When you get off B.C. Ferries en route to Vancouver Island, the pace of life seems to slow down and everyone spreads out. In London, it’s the reverse.
The big city is the capital of both England and the United Kingdom — and perhaps the attitude capital of the world too. It has a population of eight million to Parksville’s 12,000.
Londoners — all eight million of them — are seemingly on the go all the time. They don’t have much time for anyone, let alone tourists. They don’t look you in the eye, they don’t smile much.
One night while stuffed on the tube with a few hundred others I picked up one of London’s many tabloid-style newspapers and read an article about Rita Ora, a London singer, who was feeling a little homesick and described the city quite poignantly.
According to the London Evening Standard story she said: “I miss Londoners — we are effortlessly cool. Londoners have a certain walk, a certain attitude. You can just tell when someone is born and bred in the city.”
Most things in London are cool, intimidating, edgy and come with an exorbitant price tag. It seems like a city that’s so far ahead of, say Canada, that I didn’t even know what or who I should be trying to mimic.
There’s so much going on at any given time on any given street its exhausting just getting from point A to point B.
The tube station is bursting with bodies and there must be 50 different transit lines crossing and converging just to transport people from one chic neighbourhood to the next. Smoothies cost 7 pounds, the equivalent of $14.
But I’ve never been to a city with so much to see.
It has world class theatre, many must-see museums, interesting monuments on every corner, massive city parks, incredible history and a nightlife designed for the who’s who of Hollywood.
I had less than a week to take it all in, along with a million or so other tourists who came to London to see all the same things.
For me, London was a lot of long queues and being jammed into small spaces with lots of people.
I spent a day in Bath and Stonehenge; looked at mummies in the British Museum; found dinosaur displays in the Museum of Natural History; checked out the Victoria and Albert Museum; watched a few fabulous theatrical productions in the famous West End; ate fish and chips and mushy peas in an English-style pub; took a day-trip to Birmingham to meet some long lost cousins; ventured into Hyde Park and I still didn’t feel like I even made a dent in the metropolis.

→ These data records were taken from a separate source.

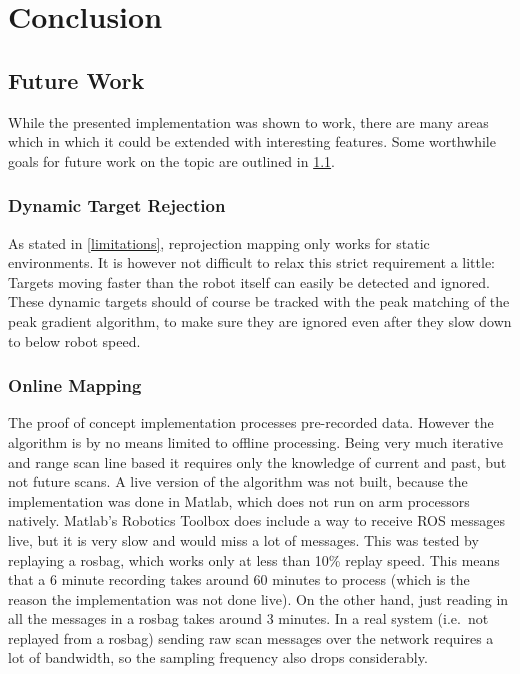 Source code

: \chapter{Conclusion}\label{conclusion}

\section{Future Work}\label{future-work}

While the presented implementation was shown to work, there are many areas which in which it could be extended with interesting features. Some worthwhile goals for future work on the topic are outlined in \cref{future-work}.


\subsection{Dynamic Target Rejection}\label{dynamic-target-rejection}
As stated in \cref{limitations}, reprojection mapping only works for static environments. It is however not difficult to relax this strict requirement a little: Targets moving faster than the robot itself can easily be detected and ignored. These dynamic targets should of course be tracked with the peak matching of the peak gradient algorithm, to make sure they are ignored even after they slow down to below robot speed.


\subsection{Online Mapping}\label{online-mapping}
The proof of concept implementation processes pre-recorded data. However
the algorithm is by no means limited to offline processing. Being very
much iterative and range scan line based it requires only the knowledge
of current and past, but not future scans. A live version of the
algorithm was not built, because the implementation was done in Matlab,
which does not run on arm processors natively. Matlab's Robotics Toolbox
does include a way to receive ROS messages live, but it is very slow and
would miss a lot of messages. This was tested by replaying a rosbag,
which works only at less than 10\% replay speed. This means that a 6
minute recording takes around 60 minutes to process (which is the reason the implementation was not done live). On the other hand, just reading in all the messages in a rosbag takes around 3 minutes. In a real system (i.e.~not replayed from a rosbag) sending raw scan messages over the network requires a lot of bandwidth, so the sampling frequency also drops considerably.

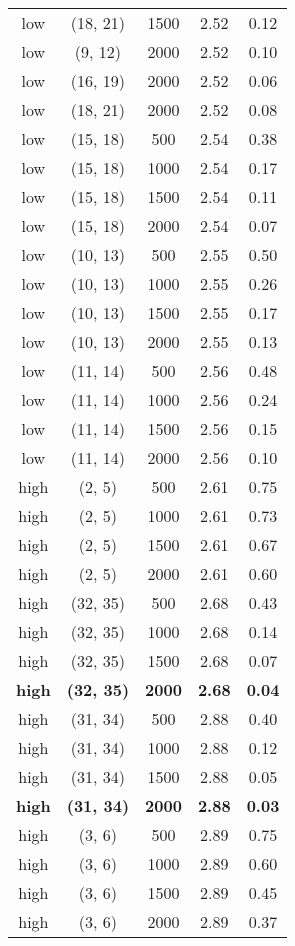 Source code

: \begin{tabular}{c c c c c}
low & (18, 21) &  1500 & 2.52 & 0.12 \\
low & (9, 12) &  2000 & 2.52 & 0.10 \\
low & (16, 19) &  2000 & 2.52 & 0.06 \\
low & (18, 21) &  2000 & 2.52 & 0.08 \\
low & (15, 18) &  500 & 2.54 & 0.38 \\
low & (15, 18) &  1000 & 2.54 & 0.17 \\
low & (15, 18) &  1500 & 2.54 & 0.11 \\
low & (15, 18) &  2000 & 2.54 & 0.07 \\
low & (10, 13) &  500 & 2.55 & 0.50 \\
low & (10, 13) &  1000 & 2.55 & 0.26 \\
low & (10, 13) &  1500 & 2.55 & 0.17 \\
low & (10, 13) &  2000 & 2.55 & 0.13 \\
low & (11, 14) &  500 & 2.56 & 0.48 \\
low & (11, 14) &  1000 & 2.56 & 0.24 \\
low & (11, 14) &  1500 & 2.56 & 0.15 \\
low & (11, 14) &  2000 & 2.56 & 0.10 \\
high & (2, 5) &  500 & 2.61 & 0.75 \\
high & (2, 5) &  1000 & 2.61 & 0.73 \\
high & (2, 5) &  1500 & 2.61 & 0.67 \\
high & (2, 5) &  2000 & 2.61 & 0.60 \\
high & (32, 35) &  500 & 2.68 & 0.43 \\
high & (32, 35) &  1000 & 2.68 & 0.14 \\
high & (32, 35) &  1500 & 2.68 & 0.07 \\
\textbf{high} & \textbf{(32, 35)} & \textbf{ 2000} & \textbf{2.68} & \textbf{0.04} \\
high & (31, 34) &  500 & 2.88 & 0.40 \\
high & (31, 34) &  1000 & 2.88 & 0.12 \\
high & (31, 34) &  1500 & 2.88 & 0.05 \\
\textbf{high} & \textbf{(31, 34)} & \textbf{ 2000} & \textbf{2.88} & \textbf{0.03} \\
high & (3, 6) &  500 & 2.89 & 0.75 \\
high & (3, 6) &  1000 & 2.89 & 0.60 \\
high & (3, 6) &  1500 & 2.89 & 0.45 \\
high & (3, 6) &  2000 & 2.89 & 0.37 \\

\end{tabular}
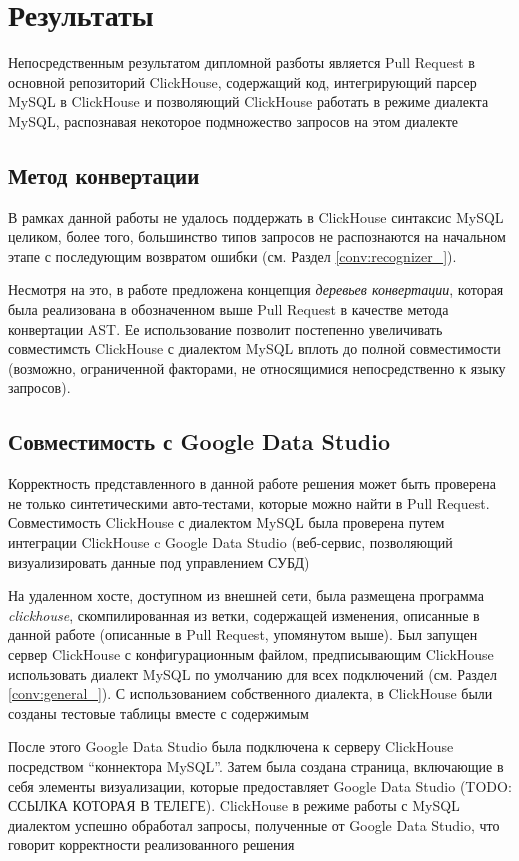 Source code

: \section{Результаты} \label{chap:results}
Непосредственным результатом дипломной разботы является Pull Request в основной репозиторий ClickHouse, содержащий код, интегрирующий парсер MySQL в ClickHouse и позволяющий ClickHouse работать в режиме диалекта MySQL, распознавая некоторое подмножество запросов на этом диалекте

\subsection{Метод конвертации}
В рамках данной работы не удалось поддержать в ClickHouse синтаксис MySQL целиком, более того, большинство типов запросов не распознаются на начальном этапе с последующим возвратом ошибки (см. Раздел \ref{conv:recognizer_}).

Несмотря на это, в работе предложена концепция \textit{деревьев конвертации}, которая была реализована в обозначенном выше Pull Request в качестве метода конвертации AST. Ее использование позволит постепенно увеличивать совместимсть ClickHouse с диалектом MySQL вплоть до полной совместимости (возможно, ограниченной факторами, не относящимися непосредственно к языку запросов). 

\subsection{Совместимость с Google Data Studio} \label{res:google}
Корректность представленного в данной работе решения может быть проверена не только синтетическими авто-тестами, которые можно найти в Pull Request. Совместимость ClickHouse с диалектом MySQL была проверена путем интеграции ClickHouse c Google Data Studio (веб-сервис, позволяющий визуализировать данные под управлением СУБД)

На удаленном хосте, доступном из внешней сети, была размещена программа \textit{clickhouse}, скомпилированная из ветки, содержащей изменения, описанные в данной работе (описанные в Pull Request, упомянутом выше). Был запущен сервер ClickHouse с конфигурационным файлом, предписывающим ClickHouse использовать диалект MySQL по умолчанию для всех подключений (см. Раздел \ref{conv:general_}). С использованием собственного диалекта, в ClickHouse были созданы тестовые таблицы вместе с содержимым

После этого Google Data Studio была подключена к серверу ClickHouse посредством \enquote{коннектора MySQL}. Затем была создана страница, включающие в себя элементы визуализации, которые предоставляет Google Data Studio (TODO: ССЫЛКА КОТОРАЯ В ТЕЛЕГЕ). ClickHouse в режиме работы с MySQL диалектом успешно обработал запросы, полученные от Google Data Studio, что говорит корректности реализованного решения

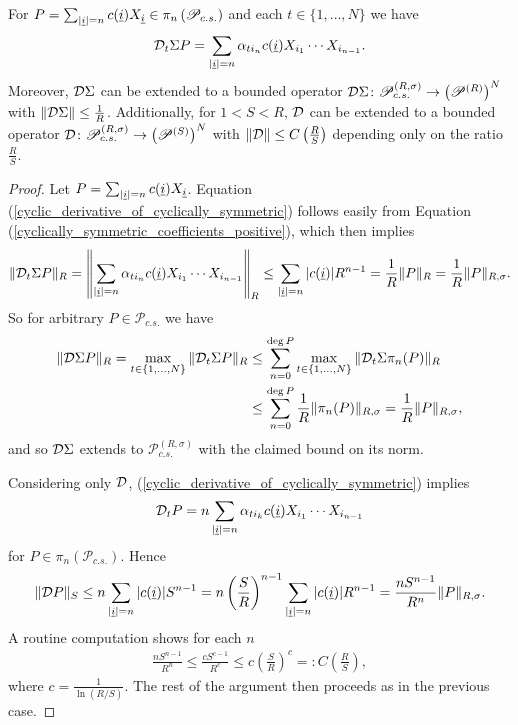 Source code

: \begin{lem}\label{cyclic_derivative_bounded}
For $P = \sum_{|\underline{i}|=n}c(\underline{i})X_{\underline{i}} \in \pi_n\left(\mathscr{P}_{c.s.}\right)$ and each $t\in\{1,\ldots, N\}$ we have
	\begin{equation}\label{cyclic_derivative_of_cyclically_symmetric}
		\mathcal D_t \Sigma P=\sum_{|\underline{i}|=n} \alpha_{t i_n} c(\underline{i}) X_{i_1}\cdots X_{i_{n-1}}.
	\end{equation}
Moreover, $\mathcal D\Sigma$ can be extended to a bounded operator $\mathcal D\Sigma\colon \mathscr{P}_{c.s.}^{(R,\sigma)}\rightarrow \left(\mathscr{P}^{(R)}\right)^N$ with $\|\mathcal D\Sigma \|\leq \frac{1}{R}$. Additionally, for $1<S<R$, $\mathcal D$ can be extended to a bounded operator $\mathcal D\colon \mathscr{P}_{c.s.}^{(R,\sigma)}\rightarrow \left(\mathscr{P}^{(S)}\right)^N$ with $\|\mathcal D\| \leq C\left(\frac{R}{S}\right)$ depending only on the ratio $\frac{R}{S}$.
\end{lem}
\begin{proof}
Let $P=\sum_{|\underline{i}|=n} c(\underline{i}) X_{\underline{i}}$. Equation (\ref{cyclic_derivative_of_cyclically_symmetric}) follows easily from Equation (\ref{cyclically_symmetric_coefficients_positive}), which then implies
	\begin{align*}
		\| \mathcal D_t\Sigma P\|_R= \left\| \sum_{|\underline{i}|=n} \alpha_{t i_n} c(\underline{i}) X_{i_1}\cdots X_{i_{n-1}}\right\|_R \leq \sum_{|\underline{i}|=n} |c(\underline{i})| R^{n-1} = \frac{1}{R} \|P\|_{R}=\frac{1}{R} \|P\|_{R,\sigma}.
	\end{align*}
So for arbitrary $P\in \mathscr{P}_{c.s.}$ we have
	\begin{align*}
		\| \mathcal D\Sigma P\|_R =\max_{t\in\{1,\ldots,N\}} \|\mathcal D_t\Sigma P\|_R &\leq \sum_{n=0}^{\deg{P}} \max_{t\in\{1,\ldots,N\}} \|\mathcal D_t\Sigma \pi_n(P)\|_R \\
			&\leq \sum_{n=0}^{\deg{P}} \frac{1}{R} \|\pi_n(P)\|_{R,\sigma} = \frac{1}{R} \|P\|_{R,\sigma},
	\end{align*}
and so $\mathcal D\Sigma$ extends to $\mathscr{P}_{c.s.}^{(R,\sigma)}$ with the claimed bound on its norm.\par
Considering only $\mathcal D$,  (\ref{cyclic_derivative_of_cyclically_symmetric}) implies
	\begin{align*}
		\mathcal D_t  P=n\sum_{|\underline{i}|=n} \alpha_{t i_k} c(\underline{i}) X_{i_1}\cdots X_{i_{n-1}}
	\end{align*}
for $P\in\pi_n\left(\mathscr{P}_{c.s.}\right)$. Hence
	\begin{align*}
		\| \mathcal D P\|_S \leq n \sum_{|\underline{i}|=n} |c(\underline{i})| S^{n-1} = n\left(\frac{S}{R}\right)^{n-1} \sum_{|\underline{i}|=n} |c(\underline{i})| R^{n-1} = \frac{ n S^{n-1}}{R^n} \|P\|_{R,\sigma}.
	\end{align*}
A routine computation shows for each $n$
	\begin{align*}
		\frac{ n S^{n-1}}{R^n} \leq \frac{ c S^{c-1}}{R^c}\leq c\left(\frac{S}{R}\right)^c=:C\left(\frac{R}{S}\right),
	\end{align*}
where $c=\frac{1}{\ln(R/S)}$. The rest of the argument then proceeds as in the previous case.
\end{proof}

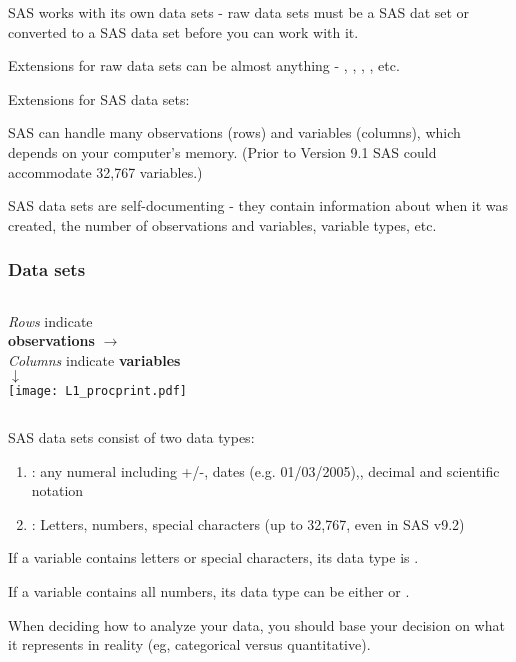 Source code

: \begin{frame}
\bi
\item SAS works with its own data sets - raw data sets must be a SAS dat set or converted to a SAS data set before you can work with it.
\item Extensions for raw data sets can be almost anything - , , , , etc.
\item Extensions for SAS data sets:   
\item SAS can handle many observations (rows) and variables (columns), which depends on your computer's memory.  (Prior to Version 9.1 SAS could accommodate 32,767 variables.)
\item SAS data sets are self-documenting - they contain information about when it was created, the number of observations and variables, variable types, etc.

\ei
\end{frame}


\begin{frame}
\frametitle{Data sets}
\begin{columns}
\emph{Rows} indicate  \\
\textbf{observations} $\rightarrow$\\
\hspace{0.5in} \textit{Columns} indicate \textbf{variables} \\
\hspace{1.3in}$\downarrow$ \\
\vskip10pt
\texttt{[image: L1\_procprint.pdf]}
\end{columns}
\vskip10pt
SAS data sets consist of two data types:
\begin{enumerate}
    \item {}: any numeral including +/-, dates (e.g. 01/03/2005),, decimal and scientific notation
    \item {}: Letters, numbers, special characters (up to 32,767, even in SAS v9.2)
\end{enumerate}
\end{frame}

\begin{frame}
\bi
 \item If a variable contains letters or special characters, its data type is .
 \item If a variable contains all numbers, its data type can be either  or .
 \item When deciding how to analyze your data, you should base your decision on what it represents in reality (eg, categorical versus quantitative).
\ei
\end{frame}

I must have walked the length of Vancouver Island just making my way around the enormous city.
The buzz of London coupled with figuring out the transit system and trying to avoid getting mowed over by people made for a tiring week. On my last day, while I still had a lot to cross off my to-see list including Westminster Abby, Tate Modern and the Tower of London I opted to head back to the West End and got a last minute ticket to The Book of Mormon.
It turned out to be my favourite day in the city because I was doing exactly what I wanted instead of following a travel guidebook’s list of top attractions.
I felt a bit of residual fatigue from the week and found myself walking with a tinge of that London aloofness. Maybe Londoners aren’t so full of attitude, maybe they’re all just a little exhausted from the push and pull of city life. Maybe they just need a little vacation to somewhere like Parksville Qualicum Beach.